The work that perhaps best embodies the many facets of the countercultures’ approach to mandalas is José and Miriam Argüelles’s Mandala. It joined a set of texts found on many countercultural bookshelves, which included the wildly popular I-Ching and the Tibetan Book of the Dead, both of which feature introductions by Carl Jung in their original editions. The Argüelles’s Mandala portrays the mandala as a device for finding and visualizing personal and universal harmony. Amidst their personal mandalas are images and quotes drawn from around the world, bibliographies on text related to the mandala, and even a picture of the earth from space — a dominant visual trope of both the environmental movement and the Whole Earth Catalog network. Two years before writing Mandala, José Argüelles founded the Whole Earth Festival, which is still held as an annual event on the University of California Davis campus. It is a fitting example of how the mandala as a visualization tactic was integral to countercultural efforts to change the world through the combined pursuit of personal liberation and ecological holism. So popular and powerful was this new Californian use of the mandala that it was easy to forget the symbol's Asian origins, and its ongoing and quite distinct significance for particular places, cultures, and forms of religious practice.

Padma Maitland

1. Carl Gustav Jung and Richard Francis Carrington Hull, Mandala Symbolism, (Princeton, NJ: Princeton University Press, 1973).

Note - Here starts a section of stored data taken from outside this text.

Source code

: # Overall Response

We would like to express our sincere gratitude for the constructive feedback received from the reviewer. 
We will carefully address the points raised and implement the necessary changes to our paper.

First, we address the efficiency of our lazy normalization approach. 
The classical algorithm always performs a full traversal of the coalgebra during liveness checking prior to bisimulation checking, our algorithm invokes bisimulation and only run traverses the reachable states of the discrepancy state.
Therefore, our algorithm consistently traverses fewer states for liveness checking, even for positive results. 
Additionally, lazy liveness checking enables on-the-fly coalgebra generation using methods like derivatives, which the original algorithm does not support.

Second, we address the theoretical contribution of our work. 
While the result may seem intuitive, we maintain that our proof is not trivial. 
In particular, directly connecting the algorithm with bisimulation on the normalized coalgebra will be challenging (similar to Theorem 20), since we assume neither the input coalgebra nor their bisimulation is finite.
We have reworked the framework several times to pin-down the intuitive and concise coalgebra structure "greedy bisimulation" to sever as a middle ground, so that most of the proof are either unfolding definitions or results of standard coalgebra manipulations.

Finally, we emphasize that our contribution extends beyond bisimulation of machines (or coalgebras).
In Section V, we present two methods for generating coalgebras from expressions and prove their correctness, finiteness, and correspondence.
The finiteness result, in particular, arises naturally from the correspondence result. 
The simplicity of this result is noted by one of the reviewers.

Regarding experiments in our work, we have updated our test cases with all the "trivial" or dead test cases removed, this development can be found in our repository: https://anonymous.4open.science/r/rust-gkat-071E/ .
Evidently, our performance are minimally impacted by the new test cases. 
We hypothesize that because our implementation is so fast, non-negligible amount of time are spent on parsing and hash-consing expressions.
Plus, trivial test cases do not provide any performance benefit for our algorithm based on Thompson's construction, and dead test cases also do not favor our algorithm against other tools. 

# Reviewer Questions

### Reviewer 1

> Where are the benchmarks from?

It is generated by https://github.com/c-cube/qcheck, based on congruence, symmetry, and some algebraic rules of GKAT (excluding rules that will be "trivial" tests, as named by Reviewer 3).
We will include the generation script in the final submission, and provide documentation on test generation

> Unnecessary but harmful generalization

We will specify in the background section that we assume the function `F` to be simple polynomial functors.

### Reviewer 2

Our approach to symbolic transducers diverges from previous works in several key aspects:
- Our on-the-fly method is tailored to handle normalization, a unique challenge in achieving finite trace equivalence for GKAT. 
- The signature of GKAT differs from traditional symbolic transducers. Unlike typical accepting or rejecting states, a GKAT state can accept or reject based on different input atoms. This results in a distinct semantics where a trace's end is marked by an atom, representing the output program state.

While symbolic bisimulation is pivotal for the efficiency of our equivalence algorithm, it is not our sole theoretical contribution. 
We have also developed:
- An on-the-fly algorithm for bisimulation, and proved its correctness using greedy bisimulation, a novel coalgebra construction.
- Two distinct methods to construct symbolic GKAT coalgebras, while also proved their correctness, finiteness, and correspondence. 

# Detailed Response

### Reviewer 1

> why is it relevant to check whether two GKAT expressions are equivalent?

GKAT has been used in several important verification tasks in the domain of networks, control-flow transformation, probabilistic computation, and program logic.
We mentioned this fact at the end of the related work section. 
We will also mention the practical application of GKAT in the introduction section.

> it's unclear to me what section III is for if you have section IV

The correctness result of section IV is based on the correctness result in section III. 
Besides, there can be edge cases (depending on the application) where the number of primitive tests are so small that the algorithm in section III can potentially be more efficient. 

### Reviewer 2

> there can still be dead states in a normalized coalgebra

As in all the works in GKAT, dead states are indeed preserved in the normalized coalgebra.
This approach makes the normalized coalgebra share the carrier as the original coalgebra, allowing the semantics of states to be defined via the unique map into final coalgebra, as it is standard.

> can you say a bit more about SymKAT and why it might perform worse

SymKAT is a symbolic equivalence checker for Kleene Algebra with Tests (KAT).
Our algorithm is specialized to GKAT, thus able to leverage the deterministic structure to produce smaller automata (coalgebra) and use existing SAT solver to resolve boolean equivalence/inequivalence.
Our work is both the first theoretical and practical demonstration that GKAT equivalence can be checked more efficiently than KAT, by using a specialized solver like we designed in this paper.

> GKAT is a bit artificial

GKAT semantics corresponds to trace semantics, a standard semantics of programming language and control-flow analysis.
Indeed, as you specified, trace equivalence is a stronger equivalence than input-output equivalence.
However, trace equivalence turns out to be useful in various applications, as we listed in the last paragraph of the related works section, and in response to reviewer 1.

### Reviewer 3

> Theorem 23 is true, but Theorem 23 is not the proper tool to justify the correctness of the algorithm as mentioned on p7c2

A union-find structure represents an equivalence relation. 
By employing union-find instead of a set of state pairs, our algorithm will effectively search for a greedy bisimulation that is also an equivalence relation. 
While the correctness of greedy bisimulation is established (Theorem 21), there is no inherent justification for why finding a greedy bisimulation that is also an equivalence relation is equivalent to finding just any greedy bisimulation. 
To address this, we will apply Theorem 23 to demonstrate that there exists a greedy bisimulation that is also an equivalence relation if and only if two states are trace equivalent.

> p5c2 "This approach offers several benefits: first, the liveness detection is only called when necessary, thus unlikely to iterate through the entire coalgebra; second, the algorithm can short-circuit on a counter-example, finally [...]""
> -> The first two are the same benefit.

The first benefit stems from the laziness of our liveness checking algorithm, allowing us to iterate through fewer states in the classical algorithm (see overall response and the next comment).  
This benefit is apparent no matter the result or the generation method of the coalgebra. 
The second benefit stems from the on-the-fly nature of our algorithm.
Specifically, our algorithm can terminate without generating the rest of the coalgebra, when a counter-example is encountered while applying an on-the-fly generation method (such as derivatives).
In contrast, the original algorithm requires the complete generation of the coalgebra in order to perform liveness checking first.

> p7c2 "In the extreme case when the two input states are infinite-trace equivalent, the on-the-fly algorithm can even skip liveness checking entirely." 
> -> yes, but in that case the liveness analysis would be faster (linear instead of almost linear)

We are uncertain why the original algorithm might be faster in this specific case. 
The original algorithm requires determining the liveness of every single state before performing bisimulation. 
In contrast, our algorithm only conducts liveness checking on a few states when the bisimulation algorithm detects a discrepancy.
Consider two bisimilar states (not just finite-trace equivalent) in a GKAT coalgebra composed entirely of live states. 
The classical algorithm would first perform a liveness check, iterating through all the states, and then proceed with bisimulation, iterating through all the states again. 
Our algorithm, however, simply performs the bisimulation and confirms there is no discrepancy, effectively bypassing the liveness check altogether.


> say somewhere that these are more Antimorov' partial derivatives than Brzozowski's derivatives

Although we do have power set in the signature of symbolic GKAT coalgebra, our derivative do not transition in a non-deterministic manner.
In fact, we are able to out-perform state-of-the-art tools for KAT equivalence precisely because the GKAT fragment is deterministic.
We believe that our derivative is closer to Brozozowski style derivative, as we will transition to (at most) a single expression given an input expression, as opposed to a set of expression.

2. For more on the many diagrams of the counterculture, see Simon Sadler’s “Diagrams of Countercultural Architecture.” Design and Culture 4, no. 3 (2012): 345–67.
3. Personal interview, 2014.
4. Greg Castillo, “Hippie Modernism,” Places Journal, October 26, 2015.
5. For more on Sim Van der Ryn’s approaches to ecological design, see Sim Van der Ryn and Stuart Cowan, Ecological Design, Tenth Anniversary Edition (Washington, DC: Island Press, 2007) and Sim Van der Ryn, Design For Life: The Architecture of Sim Van der Ryn</emm (Layton, UT: Gibbs Smith, 2005).